Source data
§ §

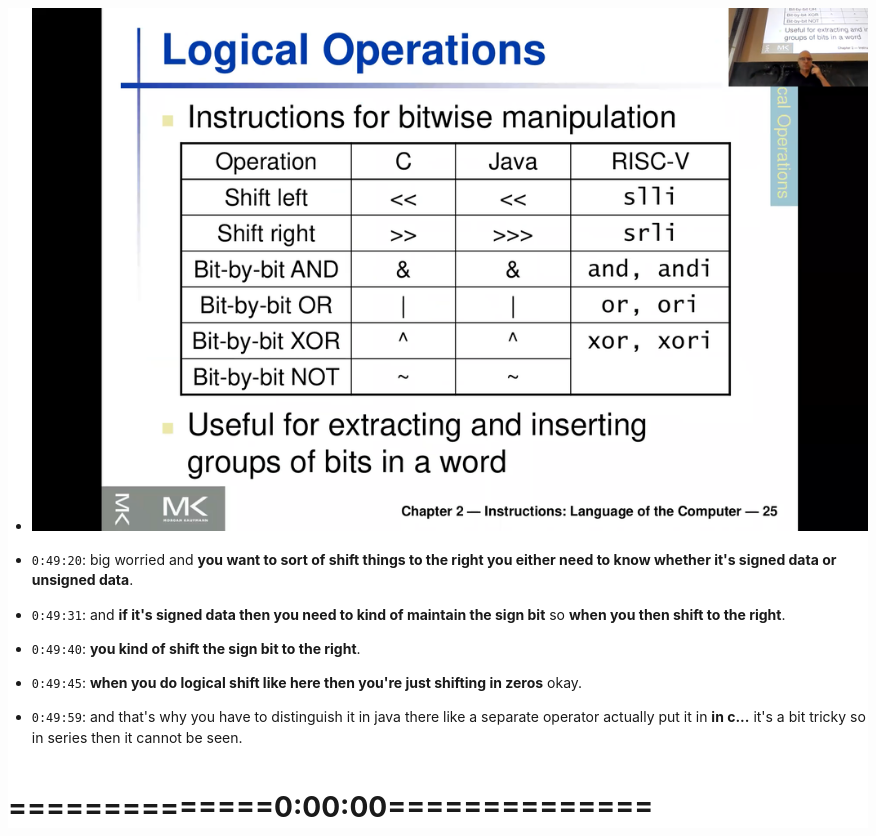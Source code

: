 - ![new_31](./_Computer-Architecture-Chapter-2-2022-11-03-slide-12-to-32_imgs/new_00:47:06_0014.png)














- `0:49:20`: big worried and **you want to sort of shift things to the right you either need to know whether it's signed data or unsigned data**.
- `0:49:31`: and **if it's signed data then you need to kind of maintain the sign bit** so **when you then shift to the right**.
- `0:49:40`: **you kind of shift the sign bit to the right**.
- `0:49:45`: **when you do logical shift like here then you're just shifting in zeros** okay.

- `0:49:59`: and that's why you have to distinguish it in java there like a separate operator actually put it in **in c...** it's a bit tricky so in series then it cannot be seen.
# ==============0:00:00==============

§ §

Work request
"like" is the word to look for; copy every line of the data that has it.

Response to the exercise
- `0:49:45`: **when you do logical shift like here then you're just shifting in zeros** okay.
- `0:49:59`: and that's why you have to distinguish it in java there like a separate operator actually put it in **in c...** it's a bit tricky so in series then it cannot be seen.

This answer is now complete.